• [RECORDS FOR THE EXERCISE]:
************
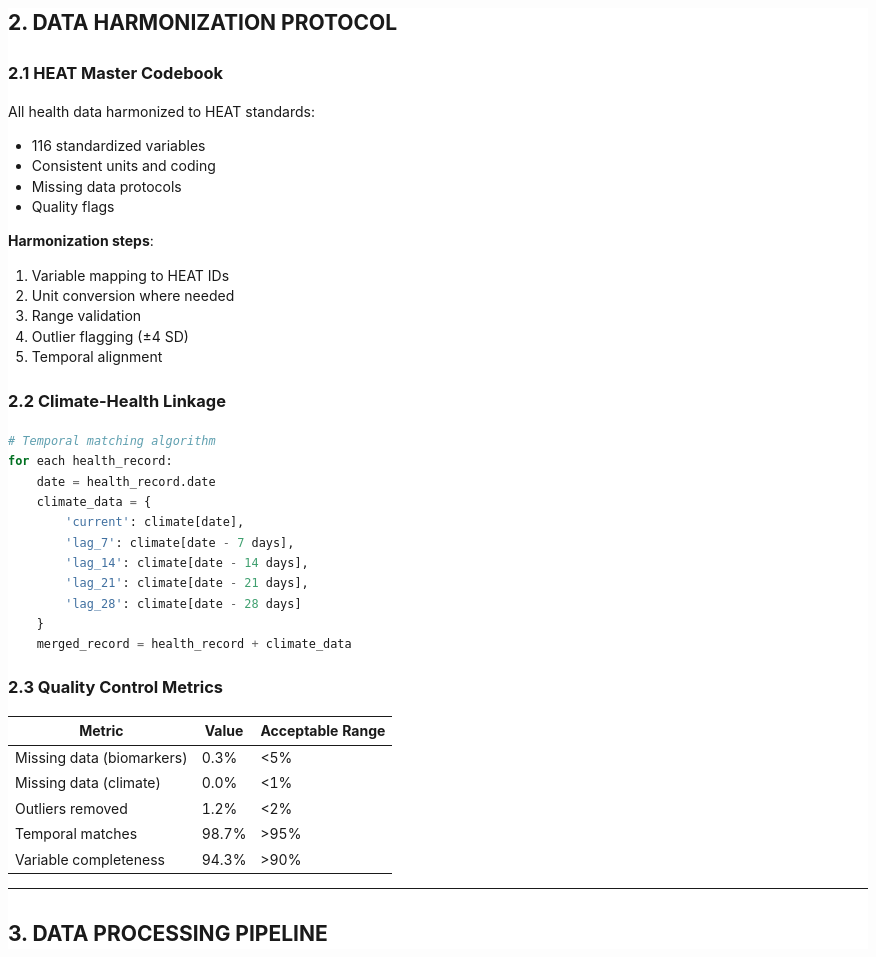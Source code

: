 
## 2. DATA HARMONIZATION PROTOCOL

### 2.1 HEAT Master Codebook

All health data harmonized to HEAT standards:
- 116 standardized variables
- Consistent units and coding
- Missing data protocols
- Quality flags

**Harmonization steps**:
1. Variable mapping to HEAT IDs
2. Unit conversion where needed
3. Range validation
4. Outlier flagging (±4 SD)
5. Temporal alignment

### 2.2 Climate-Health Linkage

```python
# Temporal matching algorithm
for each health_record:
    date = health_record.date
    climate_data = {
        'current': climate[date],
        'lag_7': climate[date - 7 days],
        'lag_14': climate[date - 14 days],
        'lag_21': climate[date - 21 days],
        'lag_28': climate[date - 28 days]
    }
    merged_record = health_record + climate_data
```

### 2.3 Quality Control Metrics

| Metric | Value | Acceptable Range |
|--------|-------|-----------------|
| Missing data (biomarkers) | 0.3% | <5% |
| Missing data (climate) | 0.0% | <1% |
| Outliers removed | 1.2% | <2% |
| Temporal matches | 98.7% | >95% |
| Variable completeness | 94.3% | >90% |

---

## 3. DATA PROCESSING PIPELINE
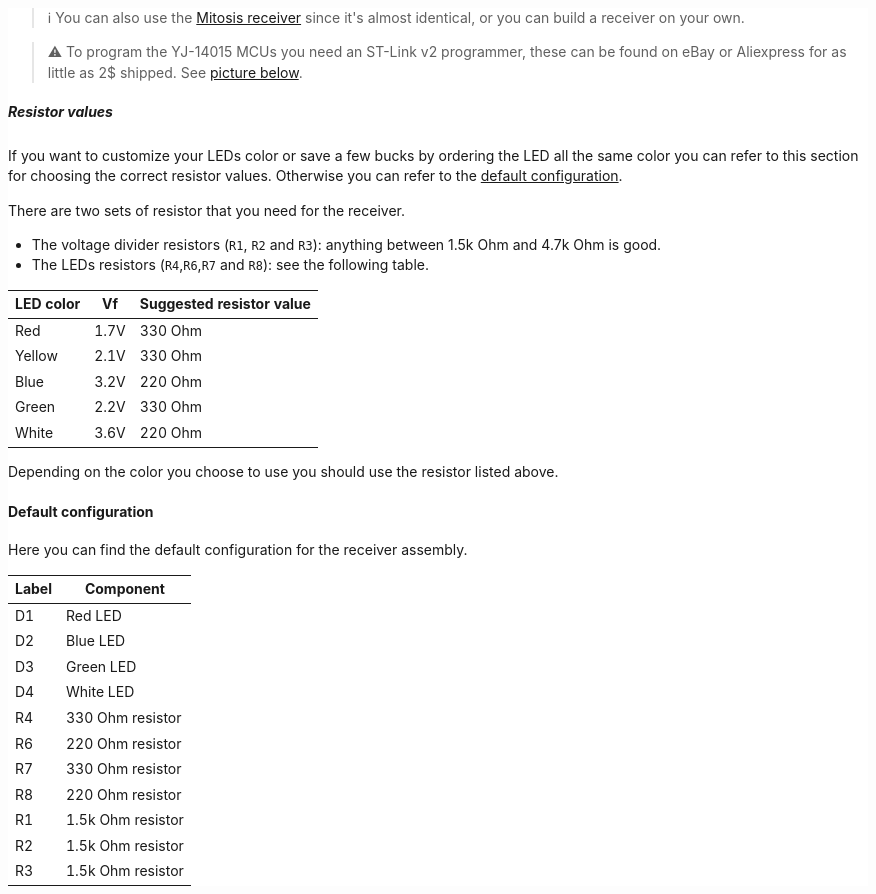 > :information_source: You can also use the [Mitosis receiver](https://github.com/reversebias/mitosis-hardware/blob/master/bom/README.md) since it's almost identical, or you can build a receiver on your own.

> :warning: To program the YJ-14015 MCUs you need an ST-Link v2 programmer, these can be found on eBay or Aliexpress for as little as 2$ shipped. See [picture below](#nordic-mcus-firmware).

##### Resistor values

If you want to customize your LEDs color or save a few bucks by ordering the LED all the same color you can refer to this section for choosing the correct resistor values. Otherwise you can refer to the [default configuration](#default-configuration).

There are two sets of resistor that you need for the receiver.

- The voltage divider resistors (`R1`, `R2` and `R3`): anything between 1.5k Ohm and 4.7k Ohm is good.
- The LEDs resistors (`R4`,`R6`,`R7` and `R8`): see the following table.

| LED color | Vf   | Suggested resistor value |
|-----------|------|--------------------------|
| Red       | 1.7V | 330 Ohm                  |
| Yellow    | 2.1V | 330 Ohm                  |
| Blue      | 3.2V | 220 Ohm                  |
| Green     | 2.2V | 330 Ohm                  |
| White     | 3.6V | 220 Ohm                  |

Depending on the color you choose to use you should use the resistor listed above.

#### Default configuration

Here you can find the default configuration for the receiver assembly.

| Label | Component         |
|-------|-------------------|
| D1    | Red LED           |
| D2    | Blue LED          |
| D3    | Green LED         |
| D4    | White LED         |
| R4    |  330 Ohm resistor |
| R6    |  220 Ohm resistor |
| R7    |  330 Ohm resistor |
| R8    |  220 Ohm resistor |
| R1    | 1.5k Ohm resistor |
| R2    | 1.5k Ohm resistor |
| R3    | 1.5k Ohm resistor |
************
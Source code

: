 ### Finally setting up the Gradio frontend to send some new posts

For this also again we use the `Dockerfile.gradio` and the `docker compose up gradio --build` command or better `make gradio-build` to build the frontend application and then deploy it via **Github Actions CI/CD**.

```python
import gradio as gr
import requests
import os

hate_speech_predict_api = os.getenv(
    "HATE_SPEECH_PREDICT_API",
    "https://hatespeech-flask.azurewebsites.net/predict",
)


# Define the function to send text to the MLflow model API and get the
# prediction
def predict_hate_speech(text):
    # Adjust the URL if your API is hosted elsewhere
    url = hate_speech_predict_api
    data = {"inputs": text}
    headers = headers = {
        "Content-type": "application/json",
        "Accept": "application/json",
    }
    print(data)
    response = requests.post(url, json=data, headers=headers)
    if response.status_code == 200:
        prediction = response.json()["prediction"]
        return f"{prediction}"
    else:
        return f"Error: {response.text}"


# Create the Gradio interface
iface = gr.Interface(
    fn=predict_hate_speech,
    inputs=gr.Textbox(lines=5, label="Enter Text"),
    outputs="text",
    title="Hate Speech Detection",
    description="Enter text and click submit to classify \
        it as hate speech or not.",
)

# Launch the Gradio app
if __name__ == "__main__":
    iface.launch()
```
************
• [WHAT IS REQUIRED]: Every line in the data above that includes the word "HEAT" should be copied.

• [EXERCISE ANSWER]:
### 2.1 HEAT Master Codebook
All health data harmonized to HEAT standards:
1. Variable mapping to HEAT IDs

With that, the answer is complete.